[DATA FOR THE TASK Boundary: Start]

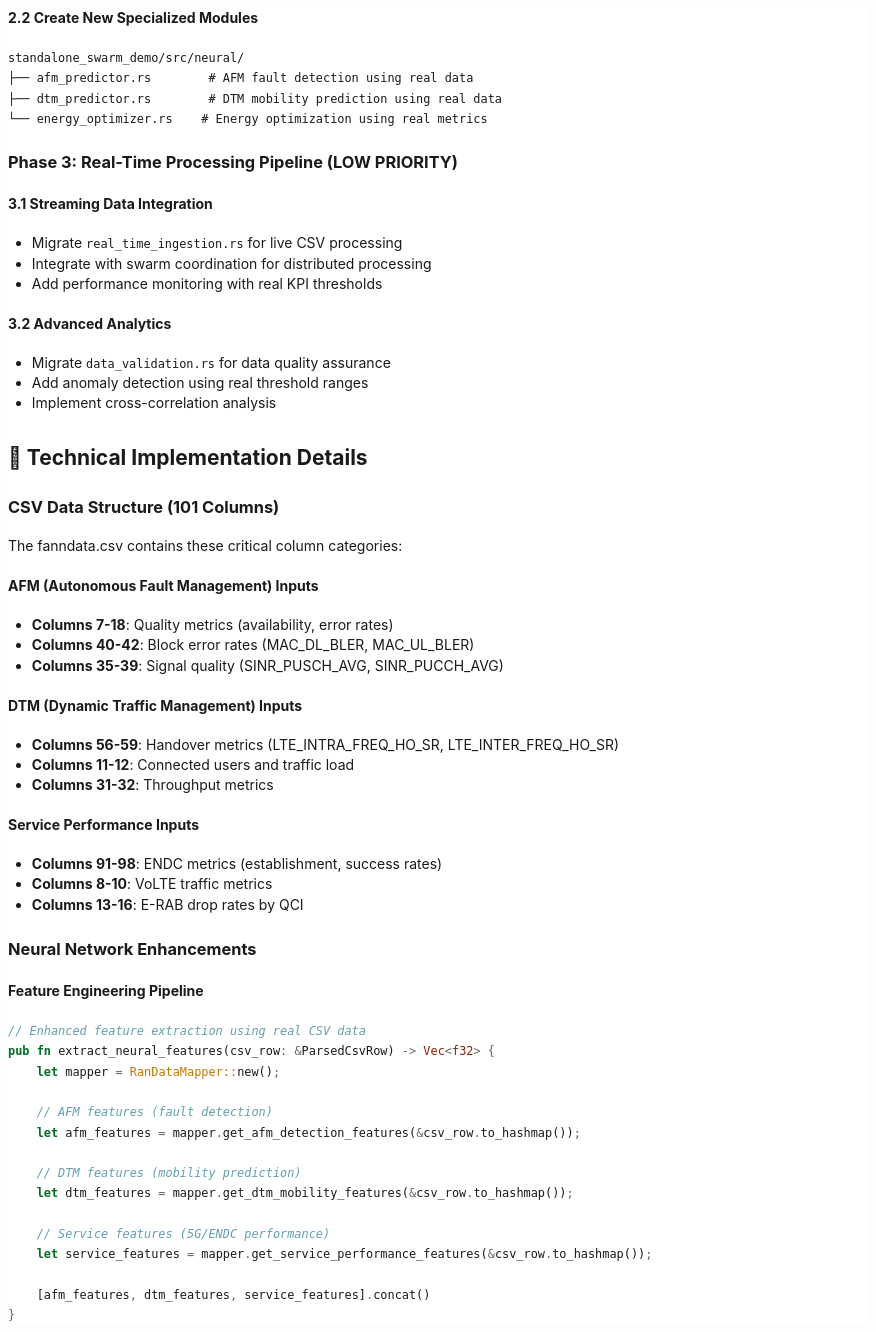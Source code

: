 #### 2.2 Create New Specialized Modules
```
standalone_swarm_demo/src/neural/
├── afm_predictor.rs        # AFM fault detection using real data
├── dtm_predictor.rs        # DTM mobility prediction using real data
└── energy_optimizer.rs    # Energy optimization using real metrics
```

### Phase 3: Real-Time Processing Pipeline (LOW PRIORITY)

#### 3.1 Streaming Data Integration
- Migrate `real_time_ingestion.rs` for live CSV processing
- Integrate with swarm coordination for distributed processing
- Add performance monitoring with real KPI thresholds

#### 3.2 Advanced Analytics
- Migrate `data_validation.rs` for data quality assurance
- Add anomaly detection using real threshold ranges
- Implement cross-correlation analysis

## 🔧 Technical Implementation Details

### CSV Data Structure (101 Columns)
The fanndata.csv contains these critical column categories:

#### AFM (Autonomous Fault Management) Inputs
- **Columns 7-18**: Quality metrics (availability, error rates)
- **Columns 40-42**: Block error rates (MAC_DL_BLER, MAC_UL_BLER)
- **Columns 35-39**: Signal quality (SINR_PUSCH_AVG, SINR_PUCCH_AVG)

#### DTM (Dynamic Traffic Management) Inputs  
- **Columns 56-59**: Handover metrics (LTE_INTRA_FREQ_HO_SR, LTE_INTER_FREQ_HO_SR)
- **Columns 11-12**: Connected users and traffic load
- **Columns 31-32**: Throughput metrics

#### Service Performance Inputs
- **Columns 91-98**: ENDC metrics (establishment, success rates)
- **Columns 8-10**: VoLTE traffic metrics
- **Columns 13-16**: E-RAB drop rates by QCI

### Neural Network Enhancements

#### Feature Engineering Pipeline
```rust
// Enhanced feature extraction using real CSV data
pub fn extract_neural_features(csv_row: &ParsedCsvRow) -> Vec<f32> {
    let mapper = RanDataMapper::new();
    
    // AFM features (fault detection)
    let afm_features = mapper.get_afm_detection_features(&csv_row.to_hashmap());
    
    // DTM features (mobility prediction)  
    let dtm_features = mapper.get_dtm_mobility_features(&csv_row.to_hashmap());
    
    // Service features (5G/ENDC performance)
    let service_features = mapper.get_service_performance_features(&csv_row.to_hashmap());
    
    [afm_features, dtm_features, service_features].concat()
}
```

[DATA FOR THE TASK Boundary: End]

WHAT YOU ARE ASKED TO DO: Write the data above out again exactly, minus its pictures.

EXERCISE RESULT:
Source code

: #### 2.2 Create New Specialized Modules
```
standalone_swarm_demo/src/neural/
├── afm_predictor.rs        # AFM fault detection using real data
├── dtm_predictor.rs        # DTM mobility prediction using real data
└── energy_optimizer.rs    # Energy optimization using real metrics
```

### Phase 3: Real-Time Processing Pipeline (LOW PRIORITY)

#### 3.1 Streaming Data Integration
- Migrate `real_time_ingestion.rs` for live CSV processing
- Integrate with swarm coordination for distributed processing
- Add performance monitoring with real KPI thresholds

#### 3.2 Advanced Analytics
- Migrate `data_validation.rs` for data quality assurance
- Add anomaly detection using real threshold ranges
- Implement cross-correlation analysis

## 🔧 Technical Implementation Details

### CSV Data Structure (101 Columns)
The fanndata.csv contains these critical column categories:

#### AFM (Autonomous Fault Management) Inputs
- **Columns 7-18**: Quality metrics (availability, error rates)
- **Columns 40-42**: Block error rates (MAC_DL_BLER, MAC_UL_BLER)
- **Columns 35-39**: Signal quality (SINR_PUSCH_AVG, SINR_PUCCH_AVG)

#### DTM (Dynamic Traffic Management) Inputs  
- **Columns 56-59**: Handover metrics (LTE_INTRA_FREQ_HO_SR, LTE_INTER_FREQ_HO_SR)
- **Columns 11-12**: Connected users and traffic load
- **Columns 31-32**: Throughput metrics

#### Service Performance Inputs
- **Columns 91-98**: ENDC metrics (establishment, success rates)
- **Columns 8-10**: VoLTE traffic metrics
- **Columns 13-16**: E-RAB drop rates by QCI

### Neural Network Enhancements

#### Feature Engineering Pipeline
```rust
// Enhanced feature extraction using real CSV data
pub fn extract_neural_features(csv_row: &ParsedCsvRow) -> Vec<f32> {
    let mapper = RanDataMapper::new();
    
    // AFM features (fault detection)
    let afm_features = mapper.get_afm_detection_features(&csv_row.to_hashmap());
    
    // DTM features (mobility prediction)  
    let dtm_features = mapper.get_dtm_mobility_features(&csv_row.to_hashmap());
    
    // Service features (5G/ENDC performance)
    let service_features = mapper.get_service_performance_features(&csv_row.to_hashmap());
    
    [afm_features, dtm_features, service_features].concat()
}
```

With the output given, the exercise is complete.